— Aim of the exercise —
Of all the entries below, retype only the lines from the one with "### Installation" through the one with "- Open Telegram", exactly as they appear.

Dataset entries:

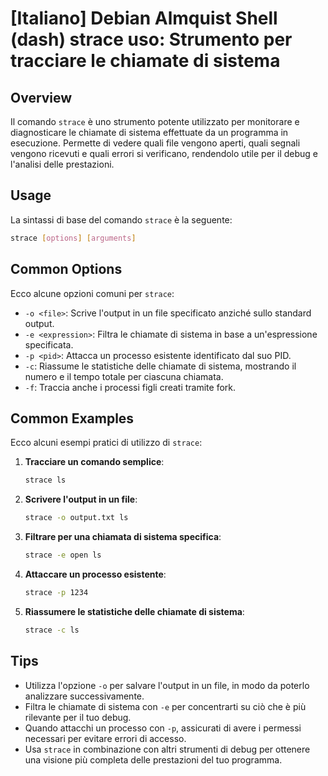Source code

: # [Italiano] Debian Almquist Shell (dash) strace uso: Strumento per tracciare le chiamate di sistema

## Overview
Il comando `strace` è uno strumento potente utilizzato per monitorare e diagnosticare le chiamate di sistema effettuate da un programma in esecuzione. Permette di vedere quali file vengono aperti, quali segnali vengono ricevuti e quali errori si verificano, rendendolo utile per il debug e l'analisi delle prestazioni.

## Usage
La sintassi di base del comando `strace` è la seguente:

```bash
strace [options] [arguments]
```

## Common Options
Ecco alcune opzioni comuni per `strace`:

- `-o <file>`: Scrive l'output in un file specificato anziché sullo standard output.
- `-e <expression>`: Filtra le chiamate di sistema in base a un'espressione specificata.
- `-p <pid>`: Attacca un processo esistente identificato dal suo PID.
- `-c`: Riassume le statistiche delle chiamate di sistema, mostrando il numero e il tempo totale per ciascuna chiamata.
- `-f`: Traccia anche i processi figli creati tramite fork.

## Common Examples
Ecco alcuni esempi pratici di utilizzo di `strace`:

1. **Tracciare un comando semplice**:
   ```bash
   strace ls
   ```

2. **Scrivere l'output in un file**:
   ```bash
   strace -o output.txt ls
   ```

3. **Filtrare per una chiamata di sistema specifica**:
   ```bash
   strace -e open ls
   ```

4. **Attaccare un processo esistente**:
   ```bash
   strace -p 1234
   ```

5. **Riassumere le statistiche delle chiamate di sistema**:
   ```bash
   strace -c ls
   ```

## Tips
- Utilizza l'opzione `-o` per salvare l'output in un file, in modo da poterlo analizzare successivamente.
- Filtra le chiamate di sistema con `-e` per concentrarti su ciò che è più rilevante per il tuo debug.
- Quando attacchi un processo con `-p`, assicurati di avere i permessi necessari per evitare errori di accesso.
- Usa `strace` in combinazione con altri strumenti di debug per ottenere una visione più completa delle prestazioni del tuo programma.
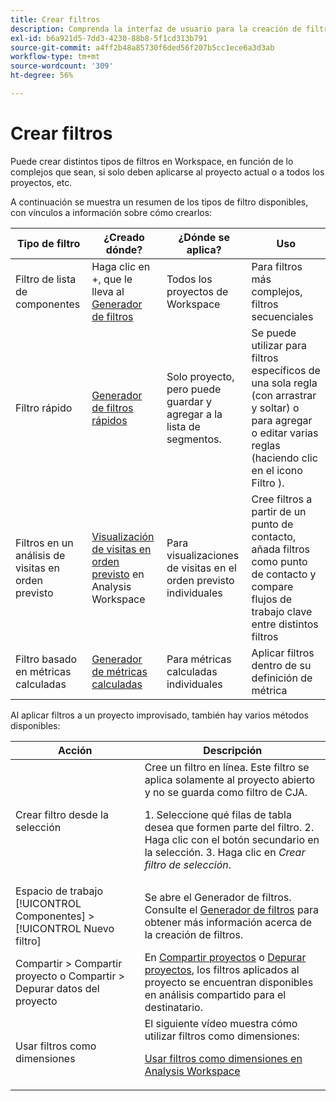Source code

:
 ```yaml
---
title: Crear filtros
description: Comprenda la interfaz de usuario para la creación de filtros.
exl-id: b6a921d5-7dd3-4230-88b8-5f1cd313b791
source-git-commit: a4ff2b48a85730f6ded56f207b5cc1ece6a3d3ab
workflow-type: tm+mt
source-wordcount: '309'
ht-degree: 56%

---
```


# Crear filtros

Puede crear distintos tipos de filtros en Workspace, en función de lo complejos que sean, si solo deben aplicarse al proyecto actual o a todos los proyectos, etc.

A continuación se muestra un resumen de los tipos de filtro disponibles, con vínculos a información sobre cómo crearlos:

| Tipo de filtro | ¿Creado dónde? | ¿Dónde se aplica? | Uso |
| --- | --- | --- | --- |
| Filtro de lista de componentes | Haga clic en +, que le lleva al [Generador de filtros](/help/components/filters/filter-builder.md) | Todos los proyectos de Workspace | Para filtros más complejos, filtros secuenciales |
| Filtro rápido | [Generador de filtros rápidos](/help/components/filters/quick-filters.md) | Solo proyecto, pero puede guardar y agregar a la lista de segmentos. | Se puede utilizar para filtros específicos de una sola regla (con arrastrar y soltar) o para agregar o editar varias reglas (haciendo clic en el icono Filtro ). |
| Filtros en un análisis de visitas en orden previsto | [Visualización de visitas en orden previsto](/help/analysis-workspace/visualizations/fallout/compare-segments-fallout.md) en Analysis Workspace | Para visualizaciones de visitas en el orden previsto individuales | Cree filtros a partir de un punto de contacto, añada filtros como punto de contacto y compare flujos de trabajo clave entre distintos filtros |
| Filtro basado en métricas calculadas | [Generador de métricas calculadas](/help/components/calc-metrics/cm-workflow/metrics-with-segments.md) | Para métricas calculadas individuales | Aplicar filtros dentro de su definición de métrica |

Al aplicar filtros a un proyecto improvisado, también hay varios métodos disponibles:

| Acción | Descripción |
| --- | --- |
| Crear filtro desde la selección | Cree un filtro en línea. Este filtro se aplica solamente al proyecto abierto y no se guarda como filtro de CJA.<p> 1. Seleccione qué filas de tabla desea que formen parte del filtro.  2. Haga clic con el botón secundario en la selección.  3. Haga clic en *Crear filtro de selección*. |
| Espacio de trabajo [!UICONTROL Componentes] > [!UICONTROL Nuevo filtro] | Se abre el Generador de filtros. Consulte el [Generador de filtros](/help/components/filters/filter-builder.md) para obtener más información acerca de la creación de filtros. |
| Compartir > Compartir proyecto o Compartir > Depurar datos del proyecto | En [Compartir proyectos](/help/analysis-workspace/curate-share/share-projects.md) o [Depurar proyectos](/help/analysis-workspace/curate-share/curate.md), los filtros aplicados al proyecto se encuentran disponibles en análisis compartido para el destinatario. |
| Usar filtros como dimensiones | El siguiente vídeo muestra cómo utilizar filtros como dimensiones:  <p>[Usar filtros como dimensiones en Analysis Workspace](https://experienceleague.adobe.com/docs/customer-journey-analytics-learn/tutorials/components/filters/use-filters-as-dimensions.html)</p> |
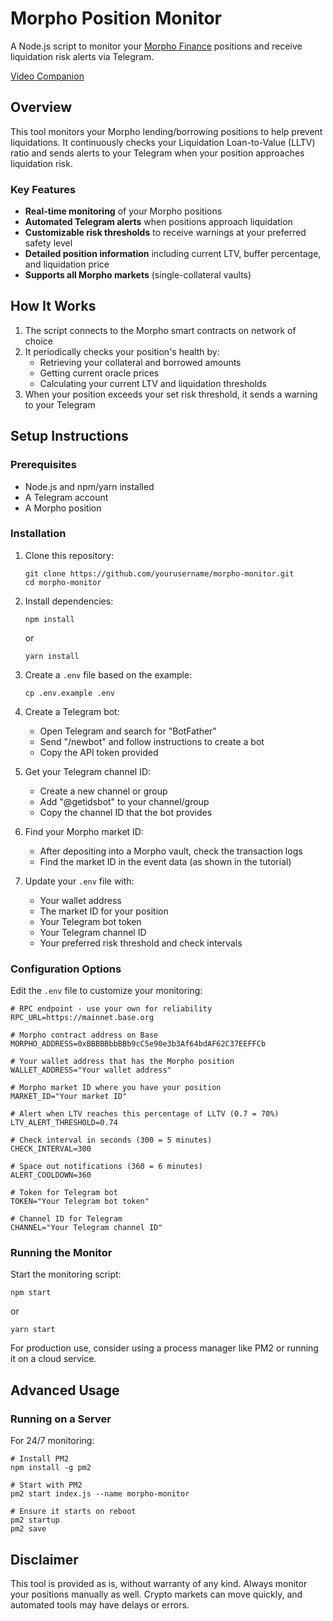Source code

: # Morpho Position Monitor

A Node.js script to monitor your [Morpho Finance](https://morpho.org/) positions and receive liquidation risk alerts via Telegram.

[Video Companion](https://www.youtube.com/watch?v=yoSDkWjLt4g)

## Overview

This tool monitors your Morpho lending/borrowing positions to help prevent liquidations. It continuously checks your Liquidation Loan-to-Value (LLTV) ratio and sends alerts to your Telegram when your position approaches liquidation risk.

### Key Features

- **Real-time monitoring** of your Morpho positions
- **Automated Telegram alerts** when positions approach liquidation
- **Customizable risk thresholds** to receive warnings at your preferred safety level
- **Detailed position information** including current LTV, buffer percentage, and liquidation price
- **Supports all Morpho markets** (single-collateral vaults)

## How It Works

1. The script connects to the Morpho smart contracts on network of choice
2. It periodically checks your position's health by:
   - Retrieving your collateral and borrowed amounts
   - Getting current oracle prices
   - Calculating your current LTV and liquidation thresholds
3. When your position exceeds your set risk threshold, it sends a warning to your Telegram

## Setup Instructions

### Prerequisites

- Node.js and npm/yarn installed
- A Telegram account
- A Morpho position

### Installation

1. Clone this repository:
   ```
   git clone https://github.com/yourusername/morpho-monitor.git
   cd morpho-monitor
   ```

2. Install dependencies:
   ```
   npm install
   ```
   or
   ```
   yarn install
   ```

3. Create a `.env` file based on the example:
   ```
   cp .env.example .env
   ```

4. Create a Telegram bot:
   - Open Telegram and search for "BotFather"
   - Send "/newbot" and follow instructions to create a bot
   - Copy the API token provided

5. Get your Telegram channel ID:
   - Create a new channel or group
   - Add "@getidsbot" to your channel/group
   - Copy the channel ID that the bot provides

6. Find your Morpho market ID:
   - After depositing into a Morpho vault, check the transaction logs
   - Find the market ID in the event data (as shown in the tutorial)

7. Update your `.env` file with:
   - Your wallet address
   - The market ID for your position
   - Your Telegram bot token
   - Your Telegram channel ID
   - Your preferred risk threshold and check intervals

### Configuration Options

Edit the `.env` file to customize your monitoring:

```
# RPC endpoint - use your own for reliability
RPC_URL=https://mainnet.base.org

# Morpho contract address on Base
MORPHO_ADDRESS=0xBBBBBbbBBb9cC5e90e3b3Af64bdAF62C37EEFFCb

# Your wallet address that has the Morpho position
WALLET_ADDRESS="Your wallet address"

# Morpho market ID where you have your position
MARKET_ID="Your market ID"

# Alert when LTV reaches this percentage of LLTV (0.7 = 70%)
LTV_ALERT_THRESHOLD=0.74

# Check interval in seconds (300 = 5 minutes)
CHECK_INTERVAL=300

# Space out notifications (360 = 6 minutes)
ALERT_COOLDOWN=360

# Token for Telegram bot 
TOKEN="Your Telegram bot token"

# Channel ID for Telegram
CHANNEL="Your Telegram channel ID"
```

### Running the Monitor

Start the monitoring script:

```
npm start
```
or
```
yarn start
```

For production use, consider using a process manager like PM2 or running it on a cloud service.

## Advanced Usage


### Running on a Server

For 24/7 monitoring:

```
# Install PM2
npm install -g pm2

# Start with PM2
pm2 start index.js --name morpho-monitor

# Ensure it starts on reboot
pm2 startup
pm2 save
```

## Disclaimer

This tool is provided as is, without warranty of any kind. Always monitor your positions manually as well. Crypto markets can move quickly, and automated tools may have delays or errors.
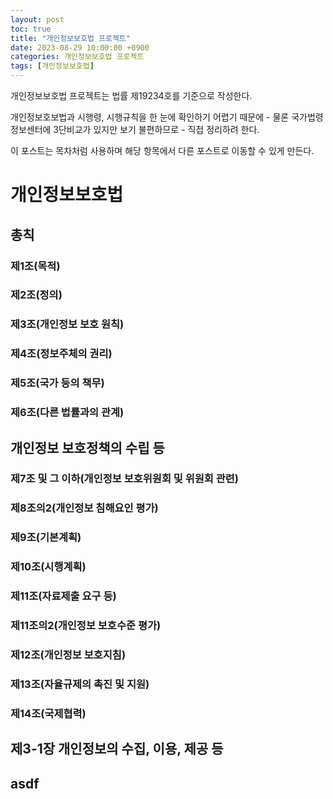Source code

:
 ```yaml
---
layout: post
toc: true
title: "개인정보보호법 프로젝트"
date: 2023-08-29 10:00:00 +0900
categories: 개인정보보호법 프로젝트
tags: [개인정보보호법]
---
```

개인정보보호법 프로젝트는 법률 제19234호를 기준으로 작성한다.

개인정보호보법과 시행령, 시행규칙을 한 눈에 확인하기 어렵기 때문에 - 물론 국가법령정보센터에 3단비교가 있지만 보기 불편하므로 - 직접 정리하려 한다.

이 포스트는 목차처럼 사용하며 해당 항목에서 다른 포스트로 이동할 수 있게 만든다.

# 개인정보보호법

## 총칙

### 제1조(목적)

### 제2조(정의)

### 제3조(개인정보 보호 원칙)

### 제4조(정보주체의 권리)

### 제5조(국가 등의 책무)

### 제6조(다른 법률과의 관계)

## 개인정보 보호정책의 수립 등

### 제7조 및 그 이하(개인정보 보호위원회 및 위원회 관련)

### 제8조의2(개인정보 침해요인 평가)

### 제9조(기본계획)

### 제10조(시행계획)

### 제11조(자료제출 요구 등)

### 제11조의2(개인정보 보호수준 평가)

### 제12조(개인정보 보호지침)

### 제13조(자율규제의 촉진 및 지원)

### 제14조(국제협력)

## 제3-1장 개인정보의 수집, 이용, 제공 등

## asdf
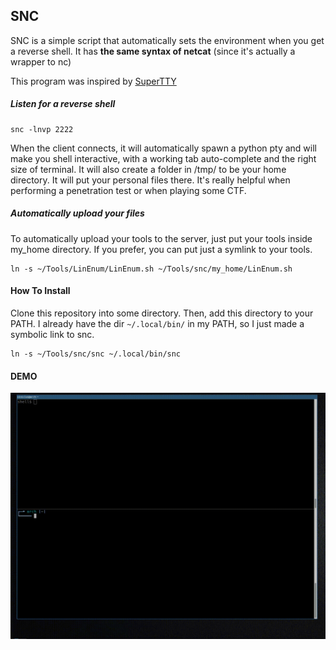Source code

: SNC
---

SNC is a simple script that automatically sets the environment when you get a reverse shell.
It has **the same syntax of netcat** (since it's actually a wrapper to nc)

This program was inspired by [SuperTTY](https://github.com/bad-hombres/supertty)


##### Listen for a reverse shell
```
snc -lnvp 2222
```

When the client connects, it will automatically spawn a python pty and will make you shell interactive, with a 
working tab auto-complete and the right size of terminal. It will also create a folder in /tmp/ to be your home
directory. It will put your personal files there. It's really helpful when performing a penetration test or when
playing some CTF.


##### Automatically upload your files
To automatically upload your tools to the server, just put your tools inside my_home directory. If you prefer,
you can put just a symlink to your tools.

```
ln -s ~/Tools/LinEnum/LinEnum.sh ~/Tools/snc/my_home/LinEnum.sh
```


#### How To Install

Clone this repository into some directory. Then, add this directory to your PATH.
I already have the dir ```~/.local/bin/``` in my PATH, so I just made a symbolic link to snc.

```
ln -s ~/Tools/snc/snc ~/.local/bin/snc
```

#### DEMO
![Demo](https://github.com/viniciusmarangoni/snc/raw/master/static/demo.gif)
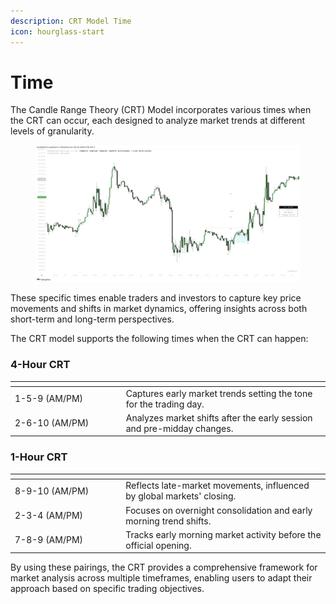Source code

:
 ```yaml
---
description: CRT Model Time
icon: hourglass-start
---
```


# Time

The Candle Range Theory (CRT) Model incorporates various times when the CRT can occur, each designed to analyze market trends at different levels of granularity.

<figure><img src="../../.gitbook/assets/docs-crt-003.png" alt=""><figcaption></figcaption></figure>

These specific times enable traders and investors to capture key price movements and shifts in market dynamics, offering insights across both short-term and long-term perspectives.

The CRT model supports the following times when the CRT can happen:

### 4-Hour CRT

<table><thead><tr><th width="163.7265625"></th><th></th></tr></thead><tbody><tr><td>1-5-9 (AM/PM)</td><td>Captures early market trends setting the tone for the trading day.</td></tr><tr><td>2-6-10 (AM/PM)</td><td>Analyzes market shifts after the early session and pre-midday changes.</td></tr></tbody></table>

### 1-Hour CRT

<table><thead><tr><th width="163.234375"></th><th></th></tr></thead><tbody><tr><td>8-9-10 (AM/PM)</td><td>Reflects late-market movements, influenced by global markets' closing.</td></tr><tr><td>2-3-4 (AM/PM)</td><td>Focuses on overnight consolidation and early morning trend shifts.</td></tr><tr><td>7-8-9 (AM/PM)</td><td>Tracks early morning market activity before the official opening.</td></tr></tbody></table>

By using these pairings, the CRT provides a comprehensive framework for market analysis across multiple timeframes, enabling users to adapt their approach based on specific trading objectives.
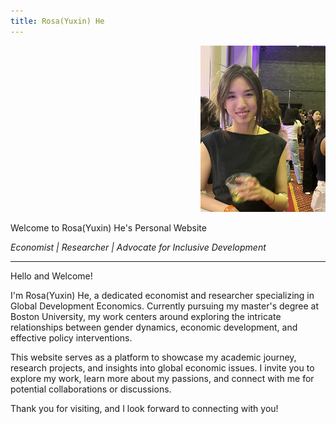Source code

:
 ```yaml
---
title: Rosa(Yuxin) He
---
```

<div style="text-align: right;">
<img src="assets/img/rosa conference 1.jpg" alt="Profile Photo" style="width: 200px; height: auto;">
</div>

Welcome to Rosa(Yuxin) He's Personal Website

<p><i>Economist | Researcher | Advocate for Inclusive Development</i></p>

---
Hello and Welcome!

I'm Rosa(Yuxin) He, a dedicated economist and researcher specializing in Global Development Economics. Currently pursuing my master's degree at Boston University, my work centers around exploring the intricate relationships between gender dynamics, economic development, and effective policy interventions.

This website serves as a platform to showcase my academic journey, research projects, and insights into global economic issues. I invite you to explore my work, learn more about my passions, and connect with me for potential collaborations or discussions.

Thank you for visiting, and I look forward to connecting with you!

— Written reply —
### Installation

1. Clone this repository:
   ```
   git clone https://github.com/yourusername/morpho-monitor.git
   cd morpho-monitor
   ```

2. Install dependencies:
   ```
   npm install
   ```
   or
   ```
   yarn install
   ```

3. Create a `.env` file based on the example:
   ```
   cp .env.example .env
   ```

4. Create a Telegram bot:
   - Open Telegram and search for "BotFather"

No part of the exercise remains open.